## PROBLEM TO WORK ON
Once the line containing "In another example" is found in the entries below, reproduce it and every line after it, stopping at and including the line containing "The UE may support"; reproduce nothing else, and keep each line exact.
=-=-=-=-=
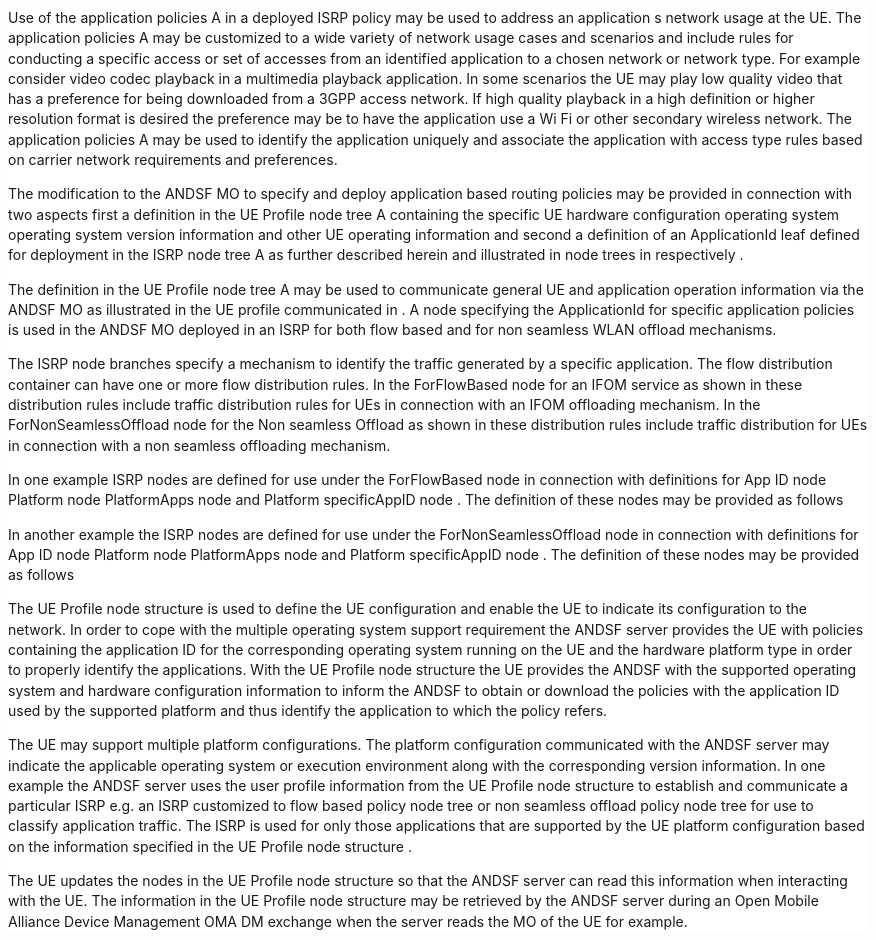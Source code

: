 Use of the application policies A in a deployed ISRP policy may be used to address an application s network usage at the UE. The application policies A may be customized to a wide variety of network usage cases and scenarios and include rules for conducting a specific access or set of accesses from an identified application to a chosen network or network type. For example consider video codec playback in a multimedia playback application. In some scenarios the UE may play low quality video that has a preference for being downloaded from a 3GPP access network. If high quality playback in a high definition or higher resolution format is desired the preference may be to have the application use a Wi Fi or other secondary wireless network. The application policies A may be used to identify the application uniquely and associate the application with access type rules based on carrier network requirements and preferences.

The modification to the ANDSF MO to specify and deploy application based routing policies may be provided in connection with two aspects first a definition in the UE Profile node tree A containing the specific UE hardware configuration operating system operating system version information and other UE operating information and second a definition of an ApplicationId leaf defined for deployment in the ISRP node tree A as further described herein and illustrated in node trees in respectively .

The definition in the UE Profile node tree A may be used to communicate general UE and application operation information via the ANDSF MO as illustrated in the UE profile communicated in . A node specifying the ApplicationId for specific application policies is used in the ANDSF MO deployed in an ISRP for both flow based and for non seamless WLAN offload mechanisms.

The ISRP node branches specify a mechanism to identify the traffic generated by a specific application. The flow distribution container can have one or more flow distribution rules. In the ForFlowBased node for an IFOM service as shown in these distribution rules include traffic distribution rules for UEs in connection with an IFOM offloading mechanism. In the ForNonSeamlessOffload node for the Non seamless Offload as shown in these distribution rules include traffic distribution for UEs in connection with a non seamless offloading mechanism.

In one example ISRP nodes are defined for use under the ForFlowBased node in connection with definitions for App ID node Platform node PlatformApps node and Platform specificAppID node . The definition of these nodes may be provided as follows 

In another example the ISRP nodes are defined for use under the ForNonSeamlessOffload node in connection with definitions for App ID node Platform node PlatformApps node and Platform specificAppID node . The definition of these nodes may be provided as follows 

The UE Profile node structure is used to define the UE configuration and enable the UE to indicate its configuration to the network. In order to cope with the multiple operating system support requirement the ANDSF server provides the UE with policies containing the application ID for the corresponding operating system running on the UE and the hardware platform type in order to properly identify the applications. With the UE Profile node structure the UE provides the ANDSF with the supported operating system and hardware configuration information to inform the ANDSF to obtain or download the policies with the application ID used by the supported platform and thus identify the application to which the policy refers.

The UE may support multiple platform configurations. The platform configuration communicated with the ANDSF server may indicate the applicable operating system or execution environment along with the corresponding version information. In one example the ANDSF server uses the user profile information from the UE Profile node structure to establish and communicate a particular ISRP e.g. an ISRP customized to flow based policy node tree or non seamless offload policy node tree for use to classify application traffic. The ISRP is used for only those applications that are supported by the UE platform configuration based on the information specified in the UE Profile node structure .

The UE updates the nodes in the UE Profile node structure so that the ANDSF server can read this information when interacting with the UE. The information in the UE Profile node structure may be retrieved by the ANDSF server during an Open Mobile Alliance Device Management OMA DM exchange when the server reads the MO of the UE for example.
=-=-=-=-=
## TASK RESULT
In another example the ISRP nodes are defined for use under the ForNonSeamlessOffload node in connection with definitions for App ID node Platform node PlatformApps node and Platform specificAppID node . The definition of these nodes may be provided as follows 

The UE Profile node structure is used to define the UE configuration and enable the UE to indicate its configuration to the network. In order to cope with the multiple operating system support requirement the ANDSF server provides the UE with policies containing the application ID for the corresponding operating system running on the UE and the hardware platform type in order to properly identify the applications. With the UE Profile node structure the UE provides the ANDSF with the supported operating system and hardware configuration information to inform the ANDSF to obtain or download the policies with the application ID used by the supported platform and thus identify the application to which the policy refers.

The UE may support multiple platform configurations. The platform configuration communicated with the ANDSF server may indicate the applicable operating system or execution environment along with the corresponding version information. In one example the ANDSF server uses the user profile information from the UE Profile node structure to establish and communicate a particular ISRP e.g. an ISRP customized to flow based policy node tree or non seamless offload policy node tree for use to classify application traffic. The ISRP is used for only those applications that are supported by the UE platform configuration based on the information specified in the UE Profile node structure .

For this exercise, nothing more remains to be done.